Safet Plakalo (4 March 1950 – 19 March 2015) was a prominent  Bosnian playwright, journalist, theatre critic and a founder of Sarajevo War Theatre (SARTR). He was one of the few South Slavic writers of poetic dramatic orientation. His unique dramatic expression integrated the precise poetic form of a sonnet deeply into a dramatic form.

Having written his first play, Vrh (The Peak), at the age of 26, he held the honour of being the youngest playwright in the theatrical history of Bosnia and Herzegovina whose play was staged by a professional theatre. The success of Vrh had secured him his first commission to write a play about the 1941 anti-fascist insurgence in the Romanija region near Sarajevo. Though one of his best plays, Iza šutnjes (Beyond Silence) attempt to demystify the legend of Slaviša Vajner Čiča, a Partisan leader at the heart of the events, displeased Bosnian political censors. As a result, the play was swiftly taken off the repertoires of the four out of five leading Bosnian theatres. The fifth one, in Banja Luka, never attempted to stage it.

Plakalo wrote his third play Nit in the middle of the censorship battle, but disheartened by the outcome and the "incomprehensible attitude of the Bosnian theatrical world towards home-grown dramatic literature", he temporarily gave up on writing to become a theatre critic. By the end of the third decade of his life, while his daughter was still a girl, Plakalo, however, wrote three radio-plays, all three of them (Koncert za klavir i svjetlost, Preparirano proljeće and Balada o Modrinji), for children.

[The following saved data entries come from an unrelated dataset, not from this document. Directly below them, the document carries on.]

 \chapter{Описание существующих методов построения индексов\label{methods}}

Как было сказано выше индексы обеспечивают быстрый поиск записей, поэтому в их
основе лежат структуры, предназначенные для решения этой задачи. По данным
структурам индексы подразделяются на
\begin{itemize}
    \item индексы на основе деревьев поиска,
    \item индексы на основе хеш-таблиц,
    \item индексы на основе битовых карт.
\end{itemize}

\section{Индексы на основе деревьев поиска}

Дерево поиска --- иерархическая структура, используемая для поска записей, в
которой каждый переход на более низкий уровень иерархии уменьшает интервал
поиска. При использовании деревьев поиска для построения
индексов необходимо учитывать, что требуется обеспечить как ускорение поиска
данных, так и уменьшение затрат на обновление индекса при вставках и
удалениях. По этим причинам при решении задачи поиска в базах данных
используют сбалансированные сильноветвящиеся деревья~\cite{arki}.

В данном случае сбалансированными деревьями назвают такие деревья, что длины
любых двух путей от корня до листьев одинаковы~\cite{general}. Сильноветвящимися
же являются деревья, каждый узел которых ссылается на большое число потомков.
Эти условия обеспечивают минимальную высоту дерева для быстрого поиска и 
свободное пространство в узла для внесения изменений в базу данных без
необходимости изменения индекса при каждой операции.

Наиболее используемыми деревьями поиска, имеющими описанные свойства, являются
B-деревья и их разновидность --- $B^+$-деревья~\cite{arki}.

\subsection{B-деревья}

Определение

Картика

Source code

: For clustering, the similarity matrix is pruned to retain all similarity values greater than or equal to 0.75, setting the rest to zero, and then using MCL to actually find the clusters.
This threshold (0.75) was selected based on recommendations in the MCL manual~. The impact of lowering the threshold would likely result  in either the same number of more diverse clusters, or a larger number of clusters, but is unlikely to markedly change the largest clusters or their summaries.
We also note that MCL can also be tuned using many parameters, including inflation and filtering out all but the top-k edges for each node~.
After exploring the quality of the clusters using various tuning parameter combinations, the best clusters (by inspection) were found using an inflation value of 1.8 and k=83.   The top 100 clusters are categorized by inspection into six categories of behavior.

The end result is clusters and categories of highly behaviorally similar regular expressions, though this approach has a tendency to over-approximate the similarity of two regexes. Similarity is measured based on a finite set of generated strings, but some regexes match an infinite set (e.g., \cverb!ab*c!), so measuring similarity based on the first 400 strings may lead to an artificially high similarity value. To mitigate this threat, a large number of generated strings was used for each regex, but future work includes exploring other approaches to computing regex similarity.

His doubt, however, didn't leave him and it was only at the request of his great friend and the doyen of the Bosnian theatre, actor Safet Pašalić, that he agreed to write Kulin IV (Kulin the Fourth). As destiny would have it, the great actor died not long after the work's completion, and Plakalo decided not to follow through with the production. It was a personal tragedy that made him return to his dramatic and poetic roots with an autobiographical memento mori to his killed wife, Sonja, Phoenix je sagorio uzalud (Phoenix Has Burnt In Vain). On his 36th birthday, and ten years after his first play, he finally saw another of his works premiered on a theatre stage.

What followed was his most significant drama to date, Lutkino bespuće (A Doll's Wasteland), Plakalo's 'reply' to Henrik Ibsen's A Doll's House (Nora). Lutkino bespuće earned Plakalo a reputation as the 'Ibsen of Bosnia' both at home and abroad. The play caught the eye of the Columbia University Ibsenologist, Professor Sandra Saari, and Norway's Ibsen Stage Festival, but another twist of fate put Plakalo's international plans on hold as his beloved Sarajevo came under siege in 1992.

Theatre against death

In the city paralyzed by war, Plakalo and three of his close friends and collaborators, Gradimir Gojer, Đorđe Mačkić and Dubravko Bibanović, decided to form Sarajevo War Theatre (SARTR) as a form of spiritual resistance to the madness of war. Together with Bibanović, Plakalo embarks on writing Sarajevo's first authentic war play - Sklonište (The Shelter), in which he explored the genre of grotesque as the only meaningful approach to the tragedy that surrounded them. During the next 12 months, Sarajevans braved shelling, snipers and hunger to see Sklonište 97 times, often under candlelight. The theatre's ensemble did the same for its audience taking the performance to the front-line on more than one occasion, and giving some 2000 performances during Sarajevo's four years under siege.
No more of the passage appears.